Technical Program

Paper Detail

Presentation #18
Session:ASR IV
Location:Kallirhoe Hall
Session Time:Friday, December 21, 13:30 - 15:30
Presentation Time:Friday, December 21, 13:30 - 15:30
Presentation: Poster
Topic: Speech recognition and synthesis:
Paper Title: A STUDY ON SPEECH ENHANCEMENT USING EXPONENT-ONLY FLOATING POINT QUANTIZED NEURAL NETWORK (EOFP-QNN)
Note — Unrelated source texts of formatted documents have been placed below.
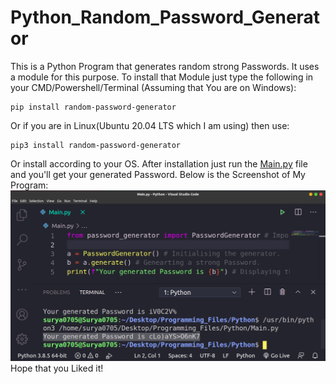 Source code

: # Python_Random_Password_Generator
This is a Python Program that generates random strong Passwords. It uses a module for this purpose. To install that Module just type the following in your CMD/Powershell/Terminal (Assuming that You are on Windows):
```
pip install random-password-generator
```
Or if you are in Linux(Ubuntu 20.04 LTS which I am using) then use:
```
pip3 install random-password-generator
```
Or install according to your OS. After installation just run the [Main.py](Main.py) file and you'll get your generated Password. Below is the Screenshot of My Program:
<img src="Code_Screenshot.png">
Hope that you Liked it!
Authors: Yi-Te Hsu, Academia Sinica, Taiwan; Yu-Chen Lin, Szu-Wei Fu, National Taiwan University, Taiwan; Yu Tsao, Academia Sinica, Taiwan; Tei-Wei Kuo, National Taiwan University, Taiwan
Abstract: Numerous studies have investigated the effectiveness of neural network quantization on pattern classification tasks. The present study, for the first time, investigated the performance of speech enhancement (a regression task in speech processing) using a novel exponent-only floating-point quantized neural network (EOFP-QNN). The proposed EOFP-QNN consists of two stages: mantissa-quantization and exponent-quantization. In the mantissa-quantization stage, EOFP-QNN learns how to quantize the mantissa bits of the model parameters while preserving the regression accuracy in the least mantissa precision. In the exponent-quantization stage, the exponent part of the parameters is further quantized without any additional performance degradation. We evaluated the proposed EOFP quantization technique on two types of neural networks, namely, bidirectional long short-term memory (BLSTM) and fully convolutional neural network (FCN), on a speech enhancement task. Experimental results showed that the model sizes can be significantly reduced (the model sizes of the quantized BLSTM and FCN models were only 18.75% and 21.89%, respectively, compared to those of the original models) while maintaining a satisfactory speech-enhancement performance.